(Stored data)
↓↓↓

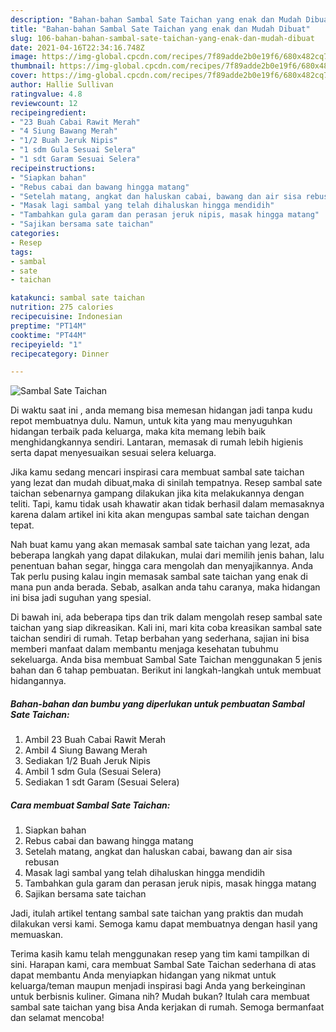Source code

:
 ```yaml
---
description: "Bahan-bahan Sambal Sate Taichan yang enak dan Mudah Dibuat"
title: "Bahan-bahan Sambal Sate Taichan yang enak dan Mudah Dibuat"
slug: 106-bahan-bahan-sambal-sate-taichan-yang-enak-dan-mudah-dibuat
date: 2021-04-16T22:34:16.748Z
image: https://img-global.cpcdn.com/recipes/7f89adde2b0e19f6/680x482cq70/sambal-sate-taichan-foto-resep-utama.jpg
thumbnail: https://img-global.cpcdn.com/recipes/7f89adde2b0e19f6/680x482cq70/sambal-sate-taichan-foto-resep-utama.jpg
cover: https://img-global.cpcdn.com/recipes/7f89adde2b0e19f6/680x482cq70/sambal-sate-taichan-foto-resep-utama.jpg
author: Hallie Sullivan
ratingvalue: 4.8
reviewcount: 12
recipeingredient:
- "23 Buah Cabai Rawit Merah"
- "4 Siung Bawang Merah"
- "1/2 Buah Jeruk Nipis"
- "1 sdm Gula Sesuai Selera"
- "1 sdt Garam Sesuai Selera"
recipeinstructions:
- "Siapkan bahan"
- "Rebus cabai dan bawang hingga matang"
- "Setelah matang, angkat dan haluskan cabai, bawang dan air sisa rebusan"
- "Masak lagi sambal yang telah dihaluskan hingga mendidih"
- "Tambahkan gula garam dan perasan jeruk nipis, masak hingga matang"
- "Sajikan bersama sate taichan"
categories:
- Resep
tags:
- sambal
- sate
- taichan

katakunci: sambal sate taichan 
nutrition: 275 calories
recipecuisine: Indonesian
preptime: "PT14M"
cooktime: "PT44M"
recipeyield: "1"
recipecategory: Dinner

---
```



![Sambal Sate Taichan](https://img-global.cpcdn.com/recipes/7f89adde2b0e19f6/680x482cq70/sambal-sate-taichan-foto-resep-utama.jpg)

Di waktu  saat ini , anda memang bisa memesan hidangan jadi tanpa kudu repot membuatnya dulu. Namun, untuk kita yang mau menyuguhkan hidangan terbaik pada keluarga, maka kita memang lebih baik menghidangkannya sendiri. Lantaran, memasak di rumah lebih higienis serta dapat menyesuaikan sesuai selera keluarga.

Jika kamu sedang mencari inspirasi cara membuat sambal sate taichan yang lezat dan mudah dibuat,maka di sinilah tempatnya. Resep sambal sate taichan  sebenarnya gampang dilakukan jika kita melakukannya dengan teliti. Tapi, kamu tidak usah khawatir akan tidak berhasil dalam memasaknya 
karena dalam artikel ini kita akan mengupas sambal sate taichan dengan tepat.  



Nah buat kamu yang akan memasak sambal sate taichan yang lezat, ada beberapa langkah yang dapat dilakukan, mulai dari memilih jenis bahan, lalu penentuan bahan segar, hingga cara mengolah dan menyajikannya. Anda Tak perlu pusing kalau ingin memasak sambal sate taichan yang enak di mana pun anda berada. Sebab, asalkan anda  tahu caranya, maka hidangan ini bisa jadi suguhan yang spesial.

Di bawah ini, ada beberapa tips dan trik dalam mengolah resep sambal sate taichan yang siap dikreasikan. Kali ini, mari kita coba kreasikan sambal sate taichan sendiri di rumah. Tetap berbahan yang sederhana, sajian ini bisa memberi manfaat dalam membantu menjaga kesehatan tubuhmu sekeluarga. Anda bisa membuat Sambal Sate Taichan menggunakan 5 jenis bahan dan 6 tahap pembuatan. Berikut ini langkah-langkah untuk membuat hidangannya.

<!--inarticleads1-->

##### Bahan-bahan dan bumbu yang diperlukan untuk pembuatan Sambal Sate Taichan:

1. Ambil 23 Buah Cabai Rawit Merah
1. Ambil 4 Siung Bawang Merah
1. Sediakan 1/2 Buah Jeruk Nipis
1. Ambil 1 sdm Gula (Sesuai Selera)
1. Sediakan 1 sdt Garam (Sesuai Selera)




<!--inarticleads2-->

##### Cara membuat Sambal Sate Taichan:

1. Siapkan bahan
1. Rebus cabai dan bawang hingga matang
1. Setelah matang, angkat dan haluskan cabai, bawang dan air sisa rebusan
1. Masak lagi sambal yang telah dihaluskan hingga mendidih
1. Tambahkan gula garam dan perasan jeruk nipis, masak hingga matang
1. Sajikan bersama sate taichan




Jadi, itulah artikel tentang  sambal sate taichan  yang praktis dan mudah dilakukan versi kami. Semoga kamu dapat membuatnya dengan hasil yang memuaskan. 

Terima kasih kamu telah menggunakan resep yang tim kami tampilkan di sini. Harapan kami, cara membuat  Sambal Sate Taichan sederhana di atas dapat membantu Anda menyiapkan hidangan yang nikmat untuk keluarga/teman maupun menjadi inspirasi bagi Anda yang berkeinginan untuk berbisnis kuliner. Gimana nih? Mudah bukan? Itulah cara membuat sambal sate taichan yang bisa Anda kerjakan di rumah. Semoga bermanfaat dan selamat mencoba!

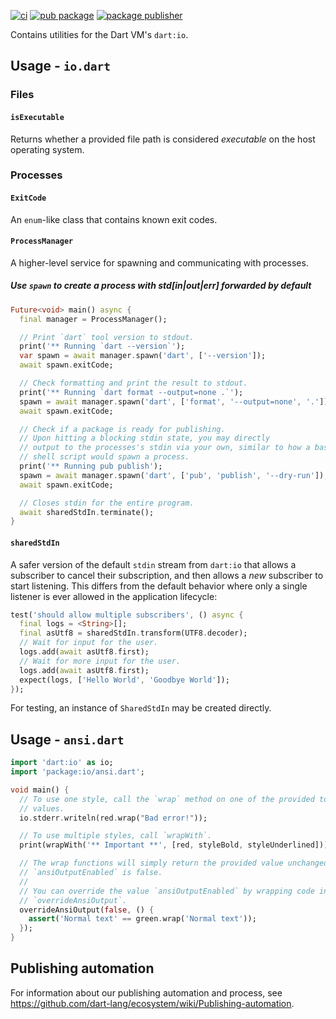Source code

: [![ci](https://github.com/dart-lang/io/workflows/ci/badge.svg?branch=master)](https://github.com/dart-lang/io/actions?query=branch%3Amaster)
[![pub package](https://img.shields.io/pub/v/io.svg)](https://pub.dev/packages/io)
[![package publisher](https://img.shields.io/pub/publisher/io.svg)](https://pub.dev/packages/io/publisher)

Contains utilities for the Dart VM's `dart:io`.

## Usage - `io.dart`

### Files

#### `isExecutable`
 
Returns whether a provided file path is considered _executable_ on the host
operating system.

### Processes

#### `ExitCode`

An `enum`-like class that contains known exit codes.

#### `ProcessManager`

A higher-level service for spawning and communicating with processes.

##### Use `spawn` to create a process with std[in|out|err] forwarded by default

```dart
Future<void> main() async {
  final manager = ProcessManager();

  // Print `dart` tool version to stdout.
  print('** Running `dart --version`');
  var spawn = await manager.spawn('dart', ['--version']);
  await spawn.exitCode;

  // Check formatting and print the result to stdout.
  print('** Running `dart format --output=none .`');
  spawn = await manager.spawn('dart', ['format', '--output=none', '.']);
  await spawn.exitCode;

  // Check if a package is ready for publishing.
  // Upon hitting a blocking stdin state, you may directly
  // output to the processes's stdin via your own, similar to how a bash or
  // shell script would spawn a process.
  print('** Running pub publish');
  spawn = await manager.spawn('dart', ['pub', 'publish', '--dry-run']);
  await spawn.exitCode;

  // Closes stdin for the entire program.
  await sharedStdIn.terminate();
}
```

#### `sharedStdIn`

A safer version of the default `stdin` stream from `dart:io` that allows a
subscriber to cancel their subscription, and then allows a _new_ subscriber to
start listening. This differs from the default behavior where only a single
listener is ever allowed in the application lifecycle:

```dart
test('should allow multiple subscribers', () async {
  final logs = <String>[];
  final asUtf8 = sharedStdIn.transform(UTF8.decoder);
  // Wait for input for the user.
  logs.add(await asUtf8.first);
  // Wait for more input for the user.
  logs.add(await asUtf8.first);
  expect(logs, ['Hello World', 'Goodbye World']);
});
```

For testing, an instance of `SharedStdIn` may be created directly.

## Usage - `ansi.dart`

```dart
import 'dart:io' as io;
import 'package:io/ansi.dart';

void main() {
  // To use one style, call the `wrap` method on one of the provided top-level
  // values.
  io.stderr.writeln(red.wrap("Bad error!"));

  // To use multiple styles, call `wrapWith`.
  print(wrapWith('** Important **', [red, styleBold, styleUnderlined]));

  // The wrap functions will simply return the provided value unchanged if
  // `ansiOutputEnabled` is false.
  //
  // You can override the value `ansiOutputEnabled` by wrapping code in
  // `overrideAnsiOutput`.
  overrideAnsiOutput(false, () {
    assert('Normal text' == green.wrap('Normal text'));
  });
}
```

## Publishing automation

For information about our publishing automation and process, see
https://github.com/dart-lang/ecosystem/wiki/Publishing-automation.
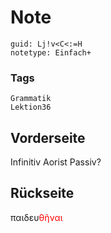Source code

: # Note
```
guid: Lj!v<C<:=H
notetype: Einfach+
```

### Tags
```
Grammatik
Lektion36
```

## Vorderseite
Infinitiv Aorist Passiv?

## Rückseite
παιδευ<font color="#ff0000">θῆναι</font>
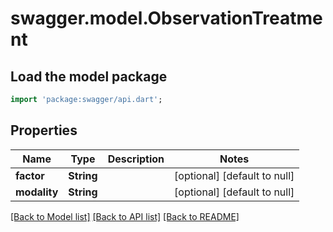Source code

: # swagger.model.ObservationTreatment

## Load the model package
```dart
import 'package:swagger/api.dart';
```

## Properties
Name | Type | Description | Notes
------------ | ------------- | ------------- | -------------
**factor** | **String** |  | [optional] [default to null]
**modality** | **String** |  | [optional] [default to null]

[[Back to Model list]](../README.md#documentation-for-models) [[Back to API list]](../README.md#documentation-for-api-endpoints) [[Back to README]](../README.md)


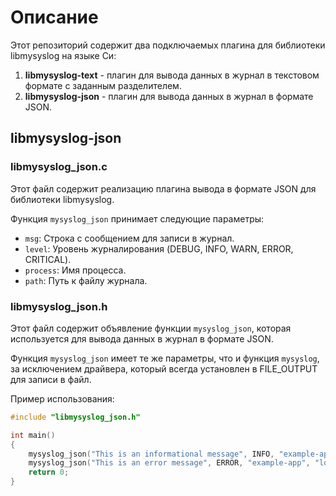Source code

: # Описание

Этот репозиторий содержит два подключаемых плагина для библиотеки libmysyslog на языке Си:

1. **libmysyslog-text** - плагин для вывода данных в журнал в текстовом формате с заданным разделителем.
2. **libmysyslog-json** - плагин для вывода данных в журнал в формате JSON.

## libmysyslog-json

### libmysyslog_json.c

Этот файл содержит реализацию плагина вывода в формате JSON для библиотеки libmysyslog.

Функция `mysyslog_json` принимает следующие параметры:
- `msg`: Строка с сообщением для записи в журнал.
- `level`: Уровень журналирования (DEBUG, INFO, WARN, ERROR, CRITICAL).
- `process`: Имя процесса.
- `path`: Путь к файлу журнала.


### libmysyslog_json.h

Этот файл содержит объявление функции `mysyslog_json`, которая используется для вывода данных в журнал в формате JSON.

Функция `mysyslog_json` имеет те же параметры, что и функция `mysyslog`, за исключением драйвера, который всегда установлен в FILE_OUTPUT для записи в файл.

Пример использования:

```c
#include "libmysyslog_json.h"

int main() 
{
    mysyslog_json("This is an informational message", INFO, "example-app", "logfile.json");
    mysyslog_json("This is an error message", ERROR, "example-app", "logfile.json");
    return 0;
}
```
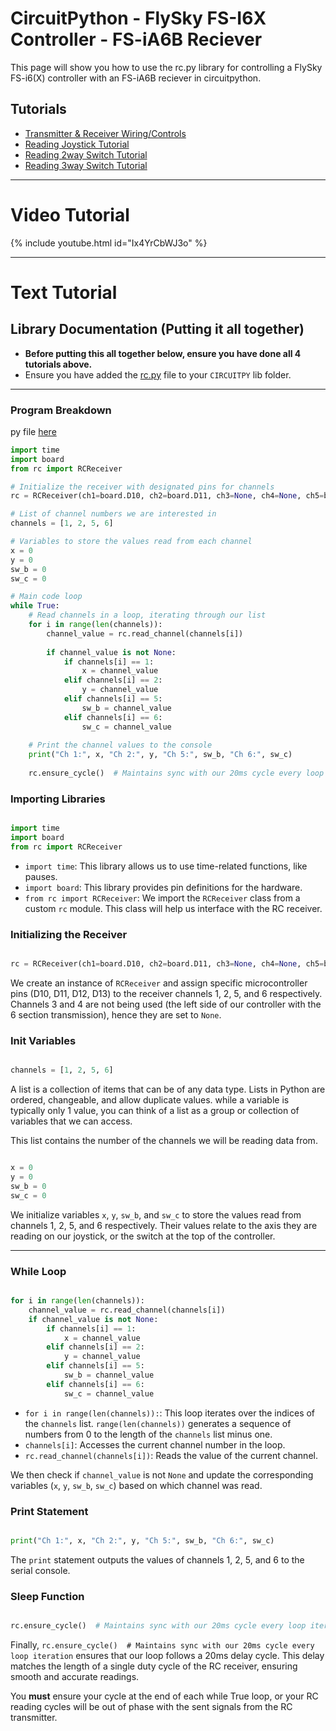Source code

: # CircuitPython - FlySky FS-I6X Controller - FS-iA6B Reciever
This page will show you how to use the rc.py library for controlling a FlySky FS-i6(X) controller with an FS-iA6B reciever in circuitpython. 

## Tutorials
* [Transmitter & Receiver Wiring/Controls](fly_sky_wiring.md)
* [Reading Joystick Tutorial](joystick_learning.md)
* [Reading 2way Switch Tutorial](2way_learning.md)
* [Reading 3way Switch Tutorial](3way_learning.md)

***

# Video Tutorial

{% include youtube.html id="Ix4YrCbWJ3o" %}

***

# Text Tutorial

## Library Documentation (Putting it all together)
* **Before putting this all together below, ensure you have done all 4 tutorials above.**
* Ensure you have added the [rc.py](../rc_module/rc.py) file to your `CIRCUITPY` lib folder. 

***

### Program Breakdown

py file [here](../rc_module/rc_example.py)

```python
import time
import board
from rc import RCReceiver

# Initialize the receiver with designated pins for channels
rc = RCReceiver(ch1=board.D10, ch2=board.D11, ch3=None, ch4=None, ch5=board.D12, ch6=board.D13)

# List of channel numbers we are interested in
channels = [1, 2, 5, 6]

# Variables to store the values read from each channel
x = 0
y = 0
sw_b = 0
sw_c = 0

# Main code loop
while True:
    # Read channels in a loop, iterating through our list
    for i in range(len(channels)):
        channel_value = rc.read_channel(channels[i])
        
        if channel_value is not None:
            if channels[i] == 1:
                x = channel_value
            elif channels[i] == 2:
                y = channel_value
            elif channels[i] == 5:
                sw_b = channel_value
            elif channels[i] == 6:
                sw_c = channel_value
                
    # Print the channel values to the console
    print("Ch 1:", x, "Ch 2:", y, "Ch 5:", sw_b, "Ch 6:", sw_c)
    
    rc.ensure_cycle()  # Maintains sync with our 20ms cycle every loop iteration

```


### Importing Libraries



```python

import time
import board
from rc import RCReceiver
```



- `import time`: This library allows us to use time-related functions, like pauses.
- `import board`: This library provides pin definitions for the hardware.
- `from rc import RCReceiver`: We import the `RCReceiver` class from a custom `rc` module. This class will help us interface with the RC receiver.



### Initializing the Receiver



```python

rc = RCReceiver(ch1=board.D10, ch2=board.D11, ch3=None, ch4=None, ch5=board.D12, ch6=board.D13)
```

We create an instance of `RCReceiver` and assign specific microcontroller pins (D10, D11, D12, D13) to the receiver channels 1, 2, 5, and 6 respectively. Channels 3 and 4 are not being used (the left side of our controller with the 6 section transmission), hence they are set to `None`. 



### Init Variables



```python

channels = [1, 2, 5, 6]
```

A list is a collection of items that can be of any data type. Lists in Python are ordered, changeable, and allow duplicate values. while a variable is typically only 1 value, you can think of a list as a group or collection of variables that we can access.

This list contains the number of the channels we will be reading data from. 

```python

x = 0
y = 0
sw_b = 0
sw_c = 0
```



We initialize variables `x`, `y`, `sw_b`, and `sw_c` to store the values read from channels 1, 2, 5, and 6 respectively. Their values relate to the axis they are reading on our joystick, or the switch at the top of the controller. 

***

### While Loop

```python

for i in range(len(channels)):
    channel_value = rc.read_channel(channels[i])
    if channel_value is not None:
        if channels[i] == 1:
            x = channel_value
        elif channels[i] == 2:
            y = channel_value
        elif channels[i] == 5:
            sw_b = channel_value
        elif channels[i] == 6:
            sw_c = channel_value
```

- `for i in range(len(channels)):`: This loop iterates over the indices of the `channels` list. `range(len(channels))` generates a sequence of numbers from 0 to the length of the `channels` list minus one.
- `channels[i]`: Accesses the current channel number in the loop.
- `rc.read_channel(channels[i])`: Reads the value of the current channel.



We then check if `channel_value` is not `None` and update the corresponding variables (`x`, `y`, `sw_b`, `sw_c`) based on which channel was read.



### Print Statement



```python

print("Ch 1:", x, "Ch 2:", y, "Ch 5:", sw_b, "Ch 6:", sw_c)
```



The `print` statement outputs the values of channels 1, 2, 5, and 6 to the serial console. 


### Sleep Function



```python

rc.ensure_cycle()  # Maintains sync with our 20ms cycle every loop iteration

```



Finally, `rc.ensure_cycle()  # Maintains sync with our 20ms cycle every loop iteration` ensures that our loop follows a 20ms delay cycle. This delay matches the length of a single duty cycle of the RC receiver, ensuring smooth and accurate readings. 

You **must** ensure your cycle at the end of each while True loop, or your RC reading cycles will be out of phase with the sent signals from the RC transmitter.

↑↑↑

PROBLEM REQUIREMENTS → Reproduce all lines from the records above that include the word "bahan".

EXPECTED ANSWER →
description: "Bahan-bahan Sambal Sate Taichan yang enak dan Mudah Dibuat"
title: "Bahan-bahan Sambal Sate Taichan yang enak dan Mudah Dibuat"
slug: 106-bahan-bahan-sambal-sate-taichan-yang-enak-dan-mudah-dibuat
- "Siapkan bahan"
Nah buat kamu yang akan memasak sambal sate taichan yang lezat, ada beberapa langkah yang dapat dilakukan, mulai dari memilih jenis bahan, lalu penentuan bahan segar, hingga cara mengolah dan menyajikannya. Anda Tak perlu pusing kalau ingin memasak sambal sate taichan yang enak di mana pun anda berada. Sebab, asalkan anda  tahu caranya, maka hidangan ini bisa jadi suguhan yang spesial.
Di bawah ini, ada beberapa tips dan trik dalam mengolah resep sambal sate taichan yang siap dikreasikan. Kali ini, mari kita coba kreasikan sambal sate taichan sendiri di rumah. Tetap berbahan yang sederhana, sajian ini bisa memberi manfaat dalam membantu menjaga kesehatan tubuhmu sekeluarga. Anda bisa membuat Sambal Sate Taichan menggunakan 5 jenis bahan dan 6 tahap pembuatan. Berikut ini langkah-langkah untuk membuat hidangannya.
##### Bahan-bahan dan bumbu yang diperlukan untuk pembuatan Sambal Sate Taichan:
1. Siapkan bahan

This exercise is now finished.